**RECORDS SUPPLIED**
....

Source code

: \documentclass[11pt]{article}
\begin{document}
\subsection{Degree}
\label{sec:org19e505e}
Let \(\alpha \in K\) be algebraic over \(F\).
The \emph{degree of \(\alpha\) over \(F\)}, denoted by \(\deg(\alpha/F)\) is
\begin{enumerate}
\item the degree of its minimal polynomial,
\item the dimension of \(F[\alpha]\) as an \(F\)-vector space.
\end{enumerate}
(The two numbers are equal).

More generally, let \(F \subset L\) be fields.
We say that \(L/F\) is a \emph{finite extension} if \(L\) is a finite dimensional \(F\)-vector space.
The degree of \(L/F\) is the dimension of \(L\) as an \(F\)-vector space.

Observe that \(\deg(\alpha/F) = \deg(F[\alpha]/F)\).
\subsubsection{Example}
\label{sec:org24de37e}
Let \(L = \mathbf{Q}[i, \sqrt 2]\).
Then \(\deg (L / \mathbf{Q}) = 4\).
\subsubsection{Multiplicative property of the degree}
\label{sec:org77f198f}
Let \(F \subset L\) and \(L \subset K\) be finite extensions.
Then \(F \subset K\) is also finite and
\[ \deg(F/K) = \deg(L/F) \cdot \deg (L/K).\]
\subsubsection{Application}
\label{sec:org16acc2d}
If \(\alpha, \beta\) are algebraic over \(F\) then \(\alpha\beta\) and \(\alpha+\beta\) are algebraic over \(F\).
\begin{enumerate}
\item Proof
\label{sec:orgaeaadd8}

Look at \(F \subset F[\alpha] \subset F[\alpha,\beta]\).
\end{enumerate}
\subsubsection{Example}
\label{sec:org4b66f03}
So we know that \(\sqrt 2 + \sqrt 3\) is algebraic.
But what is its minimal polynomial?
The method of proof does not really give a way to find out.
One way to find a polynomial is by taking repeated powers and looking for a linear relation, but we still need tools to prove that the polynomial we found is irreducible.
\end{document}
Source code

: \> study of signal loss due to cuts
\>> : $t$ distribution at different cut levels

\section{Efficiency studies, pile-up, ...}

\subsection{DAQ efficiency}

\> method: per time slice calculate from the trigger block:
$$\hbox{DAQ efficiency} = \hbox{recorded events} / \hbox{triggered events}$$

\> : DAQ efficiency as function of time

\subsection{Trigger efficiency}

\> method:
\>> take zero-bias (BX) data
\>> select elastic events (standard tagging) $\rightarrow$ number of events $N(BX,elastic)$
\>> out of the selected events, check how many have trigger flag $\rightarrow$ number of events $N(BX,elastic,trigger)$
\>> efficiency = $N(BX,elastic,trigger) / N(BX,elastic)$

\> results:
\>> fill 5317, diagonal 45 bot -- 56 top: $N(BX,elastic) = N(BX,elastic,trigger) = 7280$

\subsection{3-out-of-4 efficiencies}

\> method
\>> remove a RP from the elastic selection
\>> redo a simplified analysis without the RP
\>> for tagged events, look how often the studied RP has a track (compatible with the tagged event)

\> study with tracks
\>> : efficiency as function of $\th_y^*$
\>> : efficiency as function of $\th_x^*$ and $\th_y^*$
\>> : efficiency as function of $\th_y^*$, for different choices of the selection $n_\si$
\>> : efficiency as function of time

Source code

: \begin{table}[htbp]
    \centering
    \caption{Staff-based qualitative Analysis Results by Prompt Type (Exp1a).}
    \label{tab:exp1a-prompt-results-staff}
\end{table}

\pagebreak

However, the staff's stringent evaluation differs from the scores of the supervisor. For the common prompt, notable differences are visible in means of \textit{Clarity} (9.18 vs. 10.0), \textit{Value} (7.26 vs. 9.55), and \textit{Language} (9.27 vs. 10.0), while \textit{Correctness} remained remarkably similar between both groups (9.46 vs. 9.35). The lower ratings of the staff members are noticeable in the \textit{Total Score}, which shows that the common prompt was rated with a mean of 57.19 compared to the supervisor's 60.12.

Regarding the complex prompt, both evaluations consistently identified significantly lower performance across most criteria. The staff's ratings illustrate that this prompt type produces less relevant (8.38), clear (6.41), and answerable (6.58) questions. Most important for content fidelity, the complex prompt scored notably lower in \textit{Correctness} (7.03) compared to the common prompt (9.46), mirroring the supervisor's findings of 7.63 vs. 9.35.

....

**EXERCISE**
Without omitting anything, set down all the entries above again.

**TASK ANSWER**
Source code

: \documentclass[11pt]{article}
\begin{document}
\subsection{Degree}
\label{sec:org19e505e}
Let \(\alpha \in K\) be algebraic over \(F\).
The \emph{degree of \(\alpha\) over \(F\)}, denoted by \(\deg(\alpha/F)\) is
\begin{enumerate}
\item the degree of its minimal polynomial,
\item the dimension of \(F[\alpha]\) as an \(F\)-vector space.
\end{enumerate}
(The two numbers are equal).

More generally, let \(F \subset L\) be fields.
We say that \(L/F\) is a \emph{finite extension} if \(L\) is a finite dimensional \(F\)-vector space.
The degree of \(L/F\) is the dimension of \(L\) as an \(F\)-vector space.

Observe that \(\deg(\alpha/F) = \deg(F[\alpha]/F)\).
\subsubsection{Example}
\label{sec:org24de37e}
Let \(L = \mathbf{Q}[i, \sqrt 2]\).
Then \(\deg (L / \mathbf{Q}) = 4\).
\subsubsection{Multiplicative property of the degree}
\label{sec:org77f198f}
Let \(F \subset L\) and \(L \subset K\) be finite extensions.
Then \(F \subset K\) is also finite and
\[ \deg(F/K) = \deg(L/F) \cdot \deg (L/K).\]
\subsubsection{Application}
\label{sec:org16acc2d}
If \(\alpha, \beta\) are algebraic over \(F\) then \(\alpha\beta\) and \(\alpha+\beta\) are algebraic over \(F\).
\begin{enumerate}
\item Proof
\label{sec:orgaeaadd8}

Look at \(F \subset F[\alpha] \subset F[\alpha,\beta]\).
\end{enumerate}
\subsubsection{Example}
\label{sec:org4b66f03}
So we know that \(\sqrt 2 + \sqrt 3\) is algebraic.
But what is its minimal polynomial?
The method of proof does not really give a way to find out.
One way to find a polynomial is by taking repeated powers and looking for a linear relation, but we still need tools to prove that the polynomial we found is irreducible.
\end{document}
Source code

: \> study of signal loss due to cuts
\>> : $t$ distribution at different cut levels

\section{Efficiency studies, pile-up, ...}

\subsection{DAQ efficiency}

\> method: per time slice calculate from the trigger block:
$$\hbox{DAQ efficiency} = \hbox{recorded events} / \hbox{triggered events}$$

\> : DAQ efficiency as function of time

\subsection{Trigger efficiency}

\> method:
\>> take zero-bias (BX) data
\>> select elastic events (standard tagging) $\rightarrow$ number of events $N(BX,elastic)$
\>> out of the selected events, check how many have trigger flag $\rightarrow$ number of events $N(BX,elastic,trigger)$
\>> efficiency = $N(BX,elastic,trigger) / N(BX,elastic)$

\> results:
\>> fill 5317, diagonal 45 bot -- 56 top: $N(BX,elastic) = N(BX,elastic,trigger) = 7280$

\subsection{3-out-of-4 efficiencies}

\> method
\>> remove a RP from the elastic selection
\>> redo a simplified analysis without the RP
\>> for tagged events, look how often the studied RP has a track (compatible with the tagged event)

\> study with tracks
\>> : efficiency as function of $\th_y^*$
\>> : efficiency as function of $\th_x^*$ and $\th_y^*$
\>> : efficiency as function of $\th_y^*$, for different choices of the selection $n_\si$
\>> : efficiency as function of time

Source code

: \begin{table}[htbp]
    \centering
    \caption{Staff-based qualitative Analysis Results by Prompt Type (Exp1a).}
    \label{tab:exp1a-prompt-results-staff}
\end{table}

\pagebreak

However, the staff's stringent evaluation differs from the scores of the supervisor. For the common prompt, notable differences are visible in means of \textit{Clarity} (9.18 vs. 10.0), \textit{Value} (7.26 vs. 9.55), and \textit{Language} (9.27 vs. 10.0), while \textit{Correctness} remained remarkably similar between both groups (9.46 vs. 9.35). The lower ratings of the staff members are noticeable in the \textit{Total Score}, which shows that the common prompt was rated with a mean of 57.19 compared to the supervisor's 60.12.

Regarding the complex prompt, both evaluations consistently identified significantly lower performance across most criteria. The staff's ratings illustrate that this prompt type produces less relevant (8.38), clear (6.41), and answerable (6.58) questions. Most important for content fidelity, the complex prompt scored notably lower in \textit{Correctness} (7.03) compared to the common prompt (9.46), mirroring the supervisor's findings of 7.63 vs. 9.35.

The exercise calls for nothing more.